In other words, the so-called $(H)_\delta$-condition holds with
$\delta=\delta_1=(1+2k_1)^{-1}$. It is shown on p. 516 in \cite{TA2}
that the operator $L$ defined by
\begin{gather} \label{e9.10}
\mathcal{D}(L)=\big\{u\in L^2(\Omega): A(\cdot,D_x)u\in L^2(\Omega),\;
 {\widehat A}(\cdot,D_x)u=0\ {\rm on\ \partial \Omega} \big\},
\\
Lu=A(\cdot,D_x)u,\quad u\in \mathcal{D}(L). \label{e9.11}
\end{gather}
satisfies in $L^2(\Omega)$ the resolvent estimate
\begin{equation}
\label{e9.12}
\| (\lambda+L)^{-1}\|_{\mathcal{L}(L^2(\Omega))} \leq C(1+|\lambda|)^{-(1+\delta)/2}
\end{equation}
for all $\lambda$ with a large enough modulus belonging to the sector
\begin{equation}
\label{e9.13}
\Sigma_\varphi := \{ \lambda \in \mathbb{C}\setminus \{0\}: |\operatorname{arg} \lambda|
\le \varphi\}, \quad  \varphi \in (\pi/2,\pi).
\end{equation}
If we consider the subelliptic case $k=(1+\delta)/2>1/2$, we can immediately
apply Corollary \ref{coro5.3}.

\subsection*{Problem 9.2}
Here we deal with a problem - similar to Problem 9.1 -
in the reference space of H\"older-continuous functions
$X=\big(C^\alpha({\overline \Omega}),\|\cdot\|_\alpha\big)$, when $\alpha\in (0,1)$ and the
boundary $\partial\Omega$ of $\Omega$
is of class $C^{4m}$ for some positive integer $m$.
In this case the linear differential operator $A$ is defined by
\begin{gather}\label{e9.14}
\mathcal{D}(A)=\big\{u\in C^{2m+\alpha}({\overline \Omega}): D^\gamma u=0
\text{ on }\partial \Omega,\; |\gamma|\le m-1 \big\},\\
\label{9.14}
Au(x)=\sum_{|\gamma|\le 2m} a_{\gamma}(x)D^\gamma u(x),\quad x\in \Omega,\; u\in \mathcal{D}(A),
\end{gather}
where $\beta$ is a usual multi-index with $|\beta|=\sum_{j=1}^n \beta_j$
and $D^\beta =\prod_{j=1}^n  (-iD_{x_j})^{\beta_j}$.

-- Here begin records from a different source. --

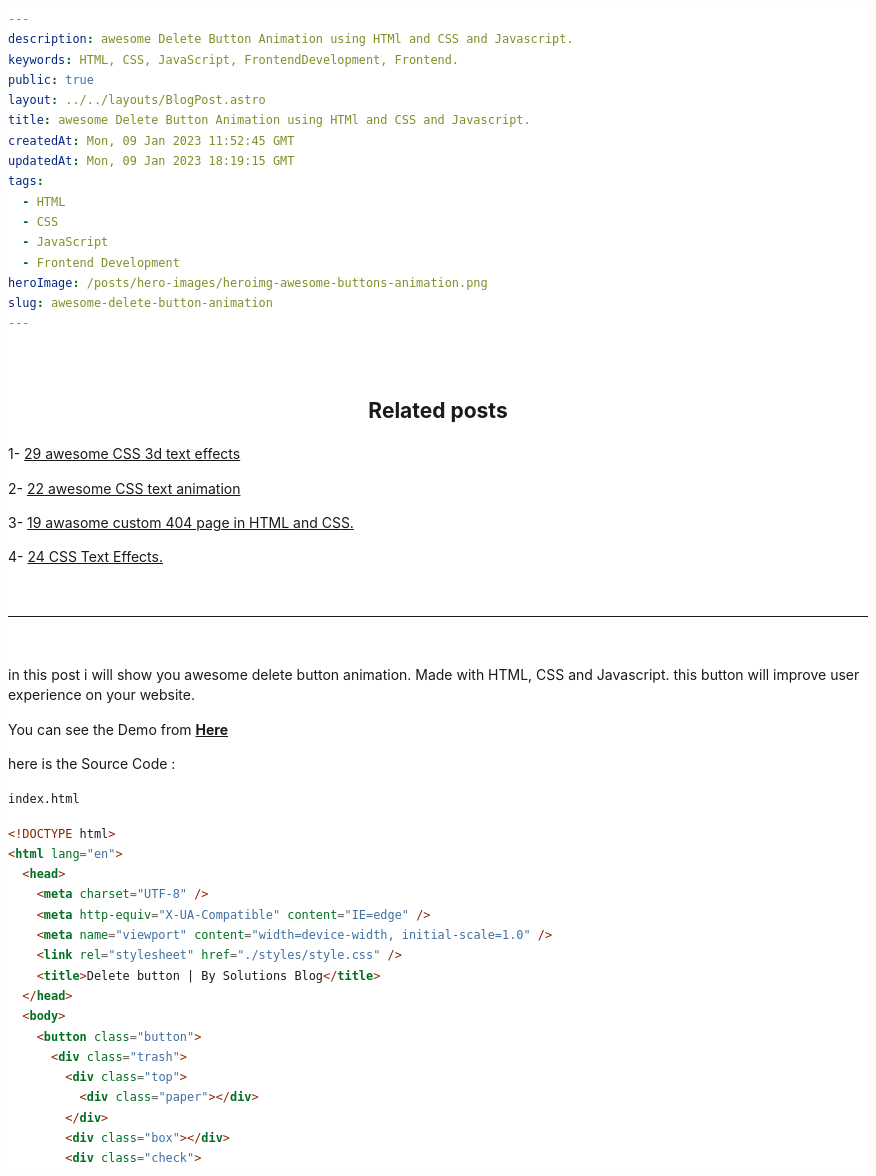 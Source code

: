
```yaml
---
description: awesome Delete Button Animation using HTMl and CSS and Javascript.
keywords: HTML, CSS, JavaScript, FrontendDevelopment, Frontend.
public: true
layout: ../../layouts/BlogPost.astro
title: awesome Delete Button Animation using HTMl and CSS and Javascript.
createdAt: Mon, 09 Jan 2023 11:52:45 GMT
updatedAt: Mon, 09 Jan 2023 18:19:15 GMT
tags:
  - HTML
  - CSS
  - JavaScript
  - Frontend Development
heroImage: /posts/hero-images/heroimg-awesome-buttons-animation.png
slug: awesome-delete-button-animation
---
```


</br>

## <center> Related posts </center>

1- <a href="/posts/29-css-3d-text-effects" class="underline underline-offset-2 hover:text-orange-500 decoration-orange-500" target="_blank">29 awesome CSS 3d text effects</a>

2- <a href="/posts/22-css-text-animation" class="underline underline-offset-2 hover:text-orange-500 decoration-orange-500" target="_blank">22 awesome CSS text animation</a>

3- <a href="/posts/awesome-19-custom-404-page" class="underline underline-offset-2 hover:text-orange-500 decoration-orange-500" target="_blank">19 awasome custom 404 page in HTML and CSS.</a>

4- <a href="/posts/24-css-text-effects" class="underline underline-offset-2 hover:text-orange-500 decoration-orange-500" target="_blank">24 CSS Text Effects.</a>

</br>

---

</br>

in this post i will show you awesome delete button animation. Made with HTML, CSS and Javascript. this button will improve user experience on your website.

You can see the Demo from <a href="/posts/demos/delete-button/demo" class="underline underline-offset-2 hover:text-orange-500 decoration-orange-500" target="_blank">**Here**</a>

here is the Source Code :

`index.html`

```html
<!DOCTYPE html>
<html lang="en">
  <head>
    <meta charset="UTF-8" />
    <meta http-equiv="X-UA-Compatible" content="IE=edge" />
    <meta name="viewport" content="width=device-width, initial-scale=1.0" />
    <link rel="stylesheet" href="./styles/style.css" />
    <title>Delete button | By Solutions Blog</title>
  </head>
  <body>
    <button class="button">
      <div class="trash">
        <div class="top">
          <div class="paper"></div>
        </div>
        <div class="box"></div>
        <div class="check">
``` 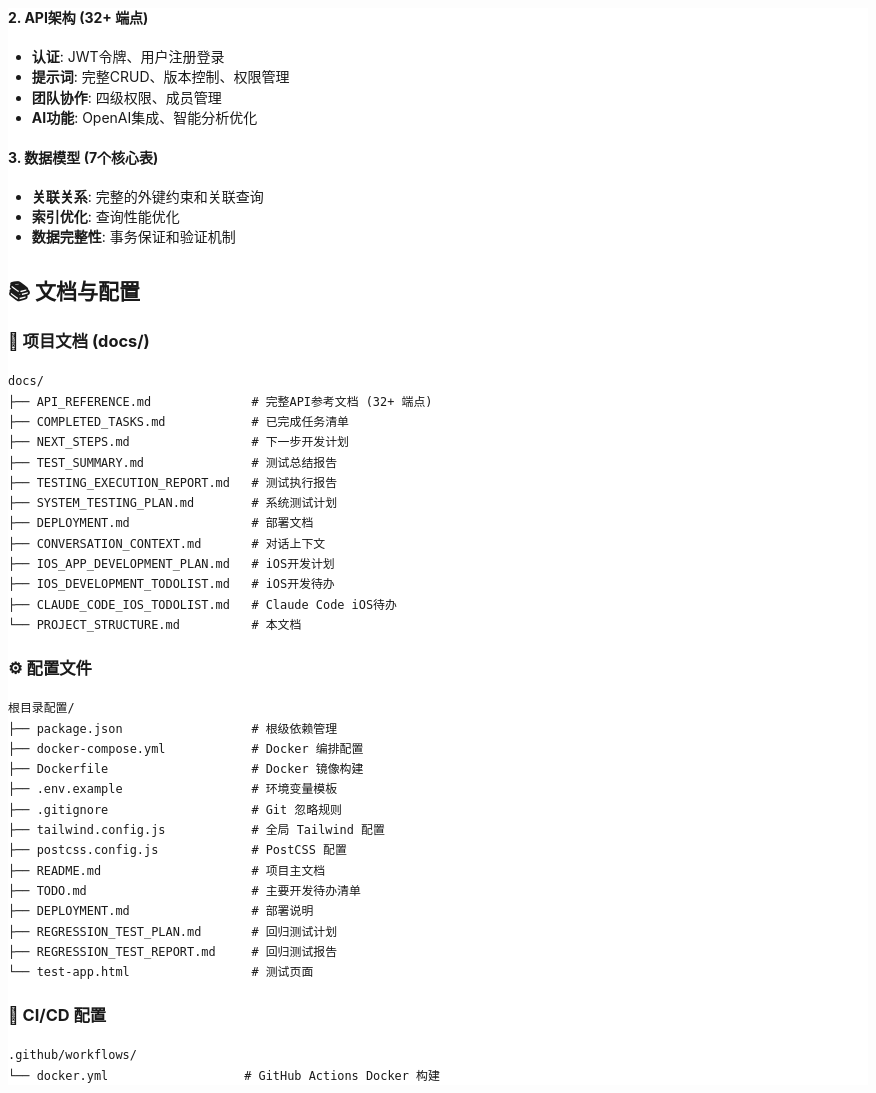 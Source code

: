 #### 2. **API架构** (32+ 端点)
- **认证**: JWT令牌、用户注册登录
- **提示词**: 完整CRUD、版本控制、权限管理
- **团队协作**: 四级权限、成员管理
- **AI功能**: OpenAI集成、智能分析优化

#### 3. **数据模型** (7个核心表)
- **关联关系**: 完整的外键约束和关联查询
- **索引优化**: 查询性能优化
- **数据完整性**: 事务保证和验证机制

## 📚 文档与配置

### 📁 项目文档 (docs/)
```
docs/
├── API_REFERENCE.md              # 完整API参考文档 (32+ 端点)
├── COMPLETED_TASKS.md            # 已完成任务清单
├── NEXT_STEPS.md                 # 下一步开发计划
├── TEST_SUMMARY.md               # 测试总结报告
├── TESTING_EXECUTION_REPORT.md   # 测试执行报告
├── SYSTEM_TESTING_PLAN.md        # 系统测试计划
├── DEPLOYMENT.md                 # 部署文档
├── CONVERSATION_CONTEXT.md       # 对话上下文
├── IOS_APP_DEVELOPMENT_PLAN.md   # iOS开发计划
├── IOS_DEVELOPMENT_TODOLIST.md   # iOS开发待办
├── CLAUDE_CODE_IOS_TODOLIST.md   # Claude Code iOS待办
└── PROJECT_STRUCTURE.md          # 本文档
```

### ⚙️ 配置文件
```
根目录配置/
├── package.json                  # 根级依赖管理
├── docker-compose.yml            # Docker 编排配置
├── Dockerfile                    # Docker 镜像构建
├── .env.example                  # 环境变量模板
├── .gitignore                    # Git 忽略规则
├── tailwind.config.js            # 全局 Tailwind 配置
├── postcss.config.js             # PostCSS 配置
├── README.md                     # 项目主文档
├── TODO.md                       # 主要开发待办清单
├── DEPLOYMENT.md                 # 部署说明
├── REGRESSION_TEST_PLAN.md       # 回归测试计划
├── REGRESSION_TEST_REPORT.md     # 回归测试报告
└── test-app.html                 # 测试页面
```

### 🔧 CI/CD 配置
```
.github/workflows/
└── docker.yml                   # GitHub Actions Docker 构建
```
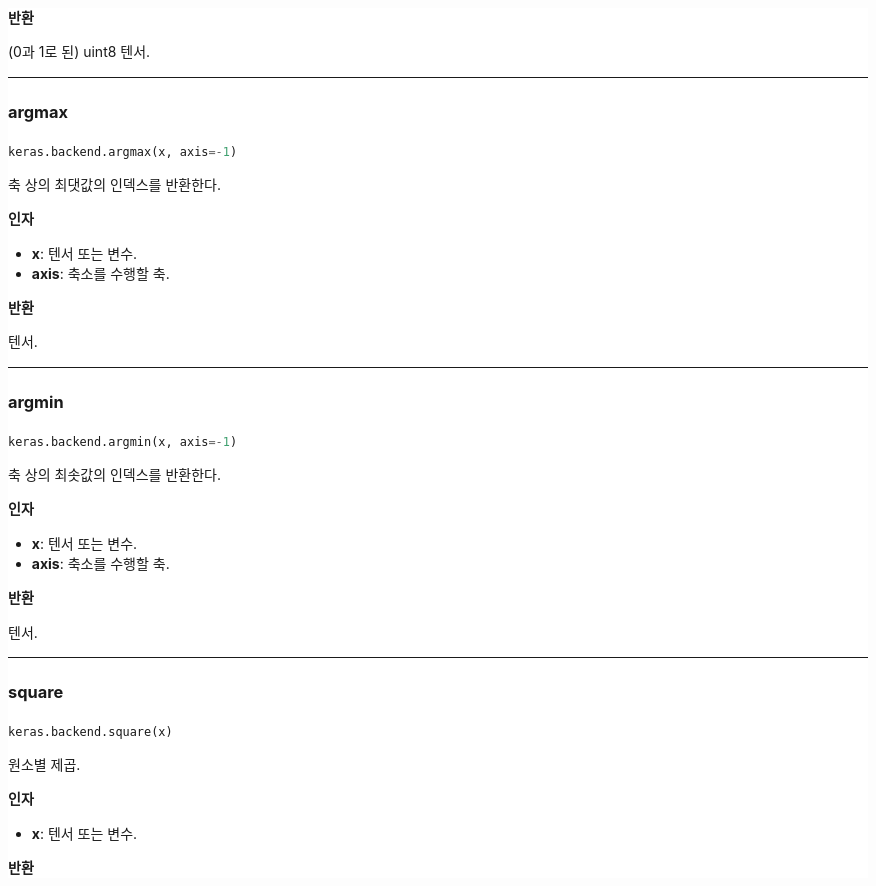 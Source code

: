 __반환__

(0과 1로 된) uint8 텐서.

----

### argmax


```python
keras.backend.argmax(x, axis=-1)
```


축 상의 최댓값의 인덱스를 반환한다.

__인자__

- __x__: 텐서 또는 변수.
- __axis__: 축소를 수행할 축.

__반환__

텐서.

----

### argmin


```python
keras.backend.argmin(x, axis=-1)
```


축 상의 최솟값의 인덱스를 반환한다.

__인자__

- __x__: 텐서 또는 변수.
- __axis__: 축소를 수행할 축.

__반환__

텐서.

----

### square


```python
keras.backend.square(x)
```


원소별 제곱.

__인자__

- __x__: 텐서 또는 변수.

__반환__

Assume  that the coefficients $a_\gamma:{\overline \Omega}\to \mathbb{C}$ of $A$
satisfy the following conditions
\begin{itemize}
\item[(i)] $a_\gamma\in C^\alpha({\overline \Omega};\mathbb{C})$ for all $|\gamma|\le 2m$;
\item[(ii)] $a_\gamma(x)\in \mathbb{R}$ for all $x\in {\overline \Omega}$ and $|\gamma|=2m$;
\item[(iii)] there exists a positive constant $M\ge 1$ such that
\begin{equation}
\label{e9.16}
M^{-1}|\xi|^{2m}\le \sum_{|\gamma|=2m} a_{\gamma}(x)\xi^\gamma\le M|\xi|^{2m},
\quad (x,\xi)\in {\overline \Omega}\times \mathbb{R}^n.
\end{equation}
\end{itemize}
Then there exist $\lambda, \varepsilon\in \mathbb{R}_+$ such that the spectrum of
the operator $A+\lambda$ satisfies
\begin{equation}
\label{e9.17}
\sigma(A+\lambda)\subset S_{(\pi/2)-\varepsilon}
=\big\{z\in \mathbb{C}\setminus \{0\}: |\operatorname{arg} z|\le \frac{\pi}{2}-\varepsilon \big\}
\cup \{0\}.
\end{equation}
Moreover, for any $\mu\in (\pi/2,\pi)$ there exists a positive constant
$C(\mu)$ such that
\begin{equation} \label{e9.18}
\| (\lambda-A)^{-1}\|_{\mathcal{L}(C^{\alpha}({\overline \Omega}))}
\leq C(\mu)|\lambda|^{(\alpha/2m)-1},\quad \lambda\in S_\mu.
\end{equation}
For details cf. Satz 1 and Satz 2 in \cite{WA}, where we
choose $l=\alpha$, $\beta=1-(\alpha/2m)$.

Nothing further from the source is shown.